How Effective Are CPAP Ozone Cleaners?
If you have a CPAP machine, you’ve heard and know how important it is to keep it clean to protect both yourself and your machine. If you’ve never cleaned your CPAP machine before, there are several things you’ll have to do to clean and care for it. Manually cleaning it is a very popular method, but it can be time-consuming to get it really clean.
Since you use your CPAP for eight hours a night, it has plenty of time to get dirty. Each time you exhale air, you exhale warmth and moisture straight into your mask. Tiny microorganisms thrive on this warm and moist environment, and they’ll grow unless you clean it. But, are ozone CPAP ozone cleaners effective, or should you stick to the manual way of cleaning it?
Why Clean Your CPAP Machine?
Your CPAP equipment has a heated humidifier and heated tubing, and it gets humid over the night. These are the perfect conditions for fungus, yeast, or mold to grow and thrive. When the moisture starts to build up from you breathing night after night and the machine warming the air, molds can start to accumulate.
This can be extremely dangerous to your health, especially if you already have underlying health conditions to worry about. Routing cleaning your CPAP machine is essential, and you should clean it following the manufacturer’s instructions. You can clean it manually, or you can use something like a CPAP ozone cleaner to accomplish this task.
How to Manually Clean Your CPAP Machine
People have been manually cleaning their CPAP machines for years, and many people are very comfortable with this five-step process. It’s relatively straightforward, but it’s also time-consuming. This is why people are shifting to alternative cleaning methods like the ozone cleaner.
Step One
The first thing you want to do is make sure that you unplug your CPAP machine from the power source before you start anything. Trying to clean it while it has power is a good way to electrocute yourself accidentally. Never submerge your CPAP in the water when you clean it.
Step Two
Dismantle your CPAP by detaching the mask from the tubing, removing the headgear, and remove the CPAP tubes from your power source. Remove the humidifier and the water chamber, and double-check your user manual for a guided step by step process. You don’t want to break something accidentally.
Step Three
Get a soft, wet cloth and start gently cleaning your gear. You can add some sensitive skin dish soap or baby shampoo to the water if you’d like, or you can use a mixture of vinegar and water for a more thorough clean. Wipe down all of the accessories and parts of your equipment, and make sure you change the water at least once during the cleaning process.
Step Four
Once you wipe everything down, let it soak in the warm water for around 30 to 45 minutes. You have to give everything a few hours to air dry before you use them again, or you run a much higher risk of developing mold in the tubing and in the other pieces of equipment. Repeat this cleaning process once a week.
Step Five
If your CPAP has filters, perform routine checks on them and see if they have to be cleaned and dried regularly. If they don’t, you’ll most likely have a filter system that needs to be periodically replaced at least once a month. Your user manual will be able to tell you which one it is.
Read: Are Ozone CPAP Cleaners Safe?
What a CPAP Ozone Cleaner Does
If manual cleaning sounds like it could be too time-consuming to do every week or if you’re prone to forgetting, a CPAP ozone cleaner is another viable option. It’s important to note that the FDA doesn’t endorse the use of any machine to clean CPAP equipment because they haven’t done enough studies to see how effective they are. However, they haven’t banned using them either, and many people report positive experiences with using one.
In short, a CPAP ozone cleaner pumps activated oxygen through your supply tube and traps it into the humidifier reservoir to clean the inner walls and the water. The activated oxygen continues to move through your CPAP hose and destroys any bacteria it encounters in all of the small spaces. The activated air then goes to your mask and passes through it to clean it like it did the reservoir and hose.
Eventually, the activated oxygen will travel through a special filter and exit the chamber.
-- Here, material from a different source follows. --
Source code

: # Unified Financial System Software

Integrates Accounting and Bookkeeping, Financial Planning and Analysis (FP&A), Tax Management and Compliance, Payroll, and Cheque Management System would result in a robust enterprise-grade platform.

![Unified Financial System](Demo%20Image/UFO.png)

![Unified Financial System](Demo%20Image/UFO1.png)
This filter switches the activated oxygen or ozone back into the oxygen we breathe in two hours. After two hours, they claim that it’s safe to use your equipment again, and they claim that there will be no lingering ozone to worry about.
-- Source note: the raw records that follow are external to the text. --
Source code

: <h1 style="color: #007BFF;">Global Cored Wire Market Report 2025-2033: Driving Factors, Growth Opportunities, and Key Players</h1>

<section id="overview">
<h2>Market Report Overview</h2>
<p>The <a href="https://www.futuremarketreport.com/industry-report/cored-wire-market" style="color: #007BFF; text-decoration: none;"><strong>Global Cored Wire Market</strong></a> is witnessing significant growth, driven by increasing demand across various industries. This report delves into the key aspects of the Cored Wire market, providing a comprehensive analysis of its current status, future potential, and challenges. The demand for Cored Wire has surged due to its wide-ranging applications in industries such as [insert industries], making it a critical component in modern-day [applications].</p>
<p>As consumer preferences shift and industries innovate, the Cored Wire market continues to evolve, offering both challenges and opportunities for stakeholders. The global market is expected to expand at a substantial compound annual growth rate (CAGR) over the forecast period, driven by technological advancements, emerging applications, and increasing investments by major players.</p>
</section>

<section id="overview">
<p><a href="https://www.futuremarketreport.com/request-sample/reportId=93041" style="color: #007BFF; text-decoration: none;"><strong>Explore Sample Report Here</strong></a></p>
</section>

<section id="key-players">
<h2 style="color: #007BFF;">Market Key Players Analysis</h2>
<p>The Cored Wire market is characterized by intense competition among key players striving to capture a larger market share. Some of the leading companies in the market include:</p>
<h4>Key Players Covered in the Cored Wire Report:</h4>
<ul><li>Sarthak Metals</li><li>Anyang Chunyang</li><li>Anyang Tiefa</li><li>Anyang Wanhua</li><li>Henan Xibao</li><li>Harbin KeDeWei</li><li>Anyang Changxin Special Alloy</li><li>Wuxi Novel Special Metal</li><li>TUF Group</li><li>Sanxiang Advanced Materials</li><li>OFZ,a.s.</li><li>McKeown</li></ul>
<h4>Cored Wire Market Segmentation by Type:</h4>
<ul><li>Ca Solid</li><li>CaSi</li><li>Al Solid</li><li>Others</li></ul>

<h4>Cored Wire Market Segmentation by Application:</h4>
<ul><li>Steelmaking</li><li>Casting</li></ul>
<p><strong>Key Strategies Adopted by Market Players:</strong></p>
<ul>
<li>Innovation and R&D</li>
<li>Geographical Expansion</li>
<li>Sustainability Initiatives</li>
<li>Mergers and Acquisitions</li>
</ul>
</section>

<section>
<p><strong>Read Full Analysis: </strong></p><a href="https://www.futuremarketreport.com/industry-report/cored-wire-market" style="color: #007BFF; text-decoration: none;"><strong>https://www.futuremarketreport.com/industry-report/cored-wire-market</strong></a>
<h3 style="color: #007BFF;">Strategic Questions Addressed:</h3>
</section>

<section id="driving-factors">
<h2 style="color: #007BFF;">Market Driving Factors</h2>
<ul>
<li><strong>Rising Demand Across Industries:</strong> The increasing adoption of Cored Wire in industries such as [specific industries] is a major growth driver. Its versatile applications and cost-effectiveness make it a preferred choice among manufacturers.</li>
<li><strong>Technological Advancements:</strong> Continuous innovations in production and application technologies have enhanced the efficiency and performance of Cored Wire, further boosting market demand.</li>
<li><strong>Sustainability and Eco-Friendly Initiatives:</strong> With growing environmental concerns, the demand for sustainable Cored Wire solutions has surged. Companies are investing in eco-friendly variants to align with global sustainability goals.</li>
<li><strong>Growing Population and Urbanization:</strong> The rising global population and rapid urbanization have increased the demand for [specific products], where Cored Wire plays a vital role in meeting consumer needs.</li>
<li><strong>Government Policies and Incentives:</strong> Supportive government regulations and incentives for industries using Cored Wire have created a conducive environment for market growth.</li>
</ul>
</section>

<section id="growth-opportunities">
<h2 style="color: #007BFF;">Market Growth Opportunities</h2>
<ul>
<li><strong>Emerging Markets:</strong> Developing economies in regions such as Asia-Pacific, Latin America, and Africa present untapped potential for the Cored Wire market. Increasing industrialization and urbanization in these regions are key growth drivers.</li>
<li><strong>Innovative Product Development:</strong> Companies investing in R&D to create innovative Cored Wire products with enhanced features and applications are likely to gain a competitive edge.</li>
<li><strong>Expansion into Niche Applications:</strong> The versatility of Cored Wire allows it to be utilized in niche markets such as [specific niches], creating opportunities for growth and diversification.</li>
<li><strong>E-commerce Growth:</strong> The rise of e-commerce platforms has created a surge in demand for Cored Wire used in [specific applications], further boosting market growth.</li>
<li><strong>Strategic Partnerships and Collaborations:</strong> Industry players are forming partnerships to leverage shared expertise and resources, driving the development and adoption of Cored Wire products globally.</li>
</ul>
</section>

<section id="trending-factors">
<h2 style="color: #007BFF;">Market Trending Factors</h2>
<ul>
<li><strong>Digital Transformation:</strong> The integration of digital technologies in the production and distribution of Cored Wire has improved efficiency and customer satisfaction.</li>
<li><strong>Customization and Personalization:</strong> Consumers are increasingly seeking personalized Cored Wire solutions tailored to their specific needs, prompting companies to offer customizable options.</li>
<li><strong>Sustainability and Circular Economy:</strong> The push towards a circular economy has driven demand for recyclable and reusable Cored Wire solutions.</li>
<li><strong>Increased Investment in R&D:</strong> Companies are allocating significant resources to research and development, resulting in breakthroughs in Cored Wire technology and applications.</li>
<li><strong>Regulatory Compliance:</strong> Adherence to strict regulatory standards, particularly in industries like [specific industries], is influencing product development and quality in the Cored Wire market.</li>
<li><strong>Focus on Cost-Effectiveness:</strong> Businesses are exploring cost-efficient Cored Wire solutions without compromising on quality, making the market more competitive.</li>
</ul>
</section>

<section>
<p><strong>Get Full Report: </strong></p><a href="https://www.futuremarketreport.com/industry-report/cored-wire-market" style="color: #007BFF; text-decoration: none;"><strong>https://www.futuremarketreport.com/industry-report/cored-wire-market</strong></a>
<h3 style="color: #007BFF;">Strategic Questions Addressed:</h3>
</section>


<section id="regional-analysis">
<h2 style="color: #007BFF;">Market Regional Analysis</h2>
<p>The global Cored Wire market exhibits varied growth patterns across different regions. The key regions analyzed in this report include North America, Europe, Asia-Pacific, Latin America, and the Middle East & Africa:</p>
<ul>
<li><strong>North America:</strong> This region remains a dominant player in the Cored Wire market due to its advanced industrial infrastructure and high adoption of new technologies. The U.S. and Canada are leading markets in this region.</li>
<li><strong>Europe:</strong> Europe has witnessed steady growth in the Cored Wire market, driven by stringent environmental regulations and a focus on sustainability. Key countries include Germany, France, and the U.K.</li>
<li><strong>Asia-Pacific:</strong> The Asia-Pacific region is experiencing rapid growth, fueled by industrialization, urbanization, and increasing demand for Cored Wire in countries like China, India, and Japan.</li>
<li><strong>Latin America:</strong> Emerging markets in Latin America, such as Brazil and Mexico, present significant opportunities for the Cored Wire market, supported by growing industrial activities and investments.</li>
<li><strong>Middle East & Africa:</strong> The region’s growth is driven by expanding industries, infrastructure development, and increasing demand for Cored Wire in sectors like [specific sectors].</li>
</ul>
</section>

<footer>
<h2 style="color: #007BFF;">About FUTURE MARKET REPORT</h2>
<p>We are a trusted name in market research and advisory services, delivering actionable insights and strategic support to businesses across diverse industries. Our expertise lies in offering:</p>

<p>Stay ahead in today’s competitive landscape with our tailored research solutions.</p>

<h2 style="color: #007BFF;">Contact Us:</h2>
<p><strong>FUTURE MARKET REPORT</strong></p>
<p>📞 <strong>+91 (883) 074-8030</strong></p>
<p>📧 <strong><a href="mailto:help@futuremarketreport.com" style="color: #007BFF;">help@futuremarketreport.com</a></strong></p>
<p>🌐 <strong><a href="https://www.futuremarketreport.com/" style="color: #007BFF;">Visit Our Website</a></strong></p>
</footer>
Why Ozone Cleaners Can Be Effective
Ozone is a very popular filtration and sanitation system because it can kill up to 99.9% of all bacteria that will grow on your CPAP equipment. Once it reaches the activated oxygen state in the CPAP cleaner, it’s an extremely powerful and fast-acting cleaning agent that dissipates very quickly. It also destroys mold and viruses.
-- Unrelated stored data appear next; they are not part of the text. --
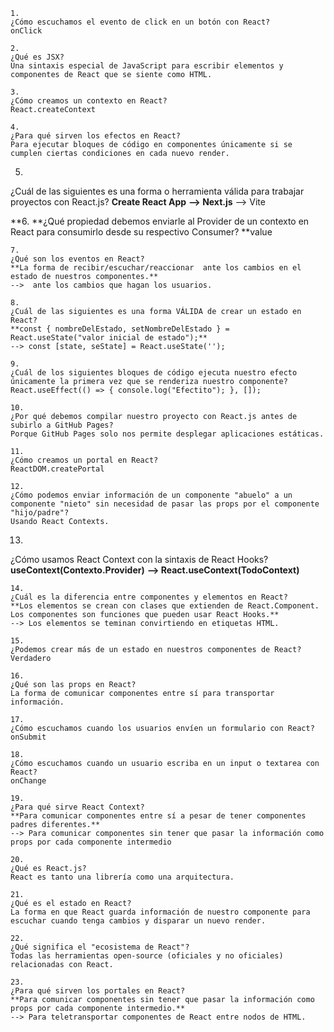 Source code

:     1.
    ¿Cómo escuchamos el evento de click en un botón con React?
    onClick

    2.
    ¿Qué es JSX?
    Una sintaxis especial de JavaScript para escribir elementos y componentes de React que se siente como HTML.

    3.
    ¿Cómo creamos un contexto en React?
    React.createContext

    4.
    ¿Para qué sirven los efectos en React?
    Para ejecutar bloques de código en componentes únicamente si se cumplen ciertas condiciones en cada nuevo render.

5.
¿Cuál de las siguientes es una forma o herramienta válida para trabajar proyectos con React.js?
**Create React App**
**--> Next.js**
--> Vite

**6.
**¿Qué propiedad debemos enviarle al Provider de un contexto en React para consumirlo desde su respectivo Consumer?
**value

    7.
    ¿Qué son los eventos en React?
    **La forma de recibir/escuchar/reaccionar  ante los cambios en el estado de nuestros componentes.**
    -->  ante los cambios que hagan los usuarios.

    8.
    ¿Cuál de las siguientes es una forma VÁLIDA de crear un estado en React?
    **const { nombreDelEstado, setNombreDelEstado } = React.useState("valor inicial de estado");**
    --> const [state, seState] = React.useState('');

    9.
    ¿Cuál de los siguientes bloques de código ejecuta nuestro efecto únicamente la primera vez que se renderiza nuestro componente?
    React.useEffect(() => { console.log("Efectito"); }, []);

    10.
    ¿Por qué debemos compilar nuestro proyecto con React.js antes de subirlo a GitHub Pages?
    Porque GitHub Pages solo nos permite desplegar aplicaciones estáticas.

    11.
    ¿Cómo creamos un portal en React?
    ReactDOM.createPortal

    12.
    ¿Cómo podemos enviar información de un componente "abuelo" a un componente "nieto" sin necesidad de pasar las props por el componente "hijo/padre"?
    Usando React Contexts.

13.
¿Cómo usamos React Context con la sintaxis de React Hooks?
**useContext(Contexto.Provider)**
**--> React.useContext(TodoContext)**

    14.
    ¿Cuál es la diferencia entre componentes y elementos en React?
    **Los elementos se crean con clases que extienden de React.Component. Los componentes son funciones que pueden usar React Hooks.**
    --> Los elementos se teminan convirtiendo en etiquetas HTML. 

    15.
    ¿Podemos crear más de un estado en nuestros componentes de React?
    Verdadero

    16.
    ¿Qué son las props en React?
    La forma de comunicar componentes entre sí para transportar información.

    17.
    ¿Cómo escuchamos cuando los usuarios envíen un formulario con React?
    onSubmit

    18.
    ¿Cómo escuchamos cuando un usuario escriba en un input o textarea con React?
    onChange

    19.
    ¿Para qué sirve React Context?
    **Para comunicar componentes entre sí a pesar de tener componentes padres diferentes.**
    --> Para comunicar componentes sin tener que pasar la información como props por cada componente intermedio

    20.
    ¿Qué es React.js?
    React es tanto una librería como una arquitectura.

    21.
    ¿Qué es el estado en React?
    La forma en que React guarda información de nuestro componente para escuchar cuando tenga cambios y disparar un nuevo render.

    22.
    ¿Qué significa el "ecosistema de React"?
    Todas las herramientas open-source (oficiales y no oficiales) relacionadas con React.

    23.
    ¿Para qué sirven los portales en React?
    **Para comunicar componentes sin tener que pasar la información como props por cada componente intermedio.**
    --> Para teletransportar componentes de React entre nodos de HTML.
The fact that it saves time is another point in favor of one of these cleaning devices because very few people want to dedicate the time to manually cleaning the CPAP once a week, and many people forget. With this device, all you have to do is put your equipment in, switch it on, and let it run. Just make sure you give yourself at least two hours between the time it finishes cleaning and when you use the equipment.
Bottom Line
So, are CPAP ozone cleaners effective? According to reviews, yes. They can be very effective when you use them correctly to clean your CPAP equipment. Even if you want to wait for the FDA to make a more concrete ruling, you now know that you have options available for you to keep your equipment clean and you healthy.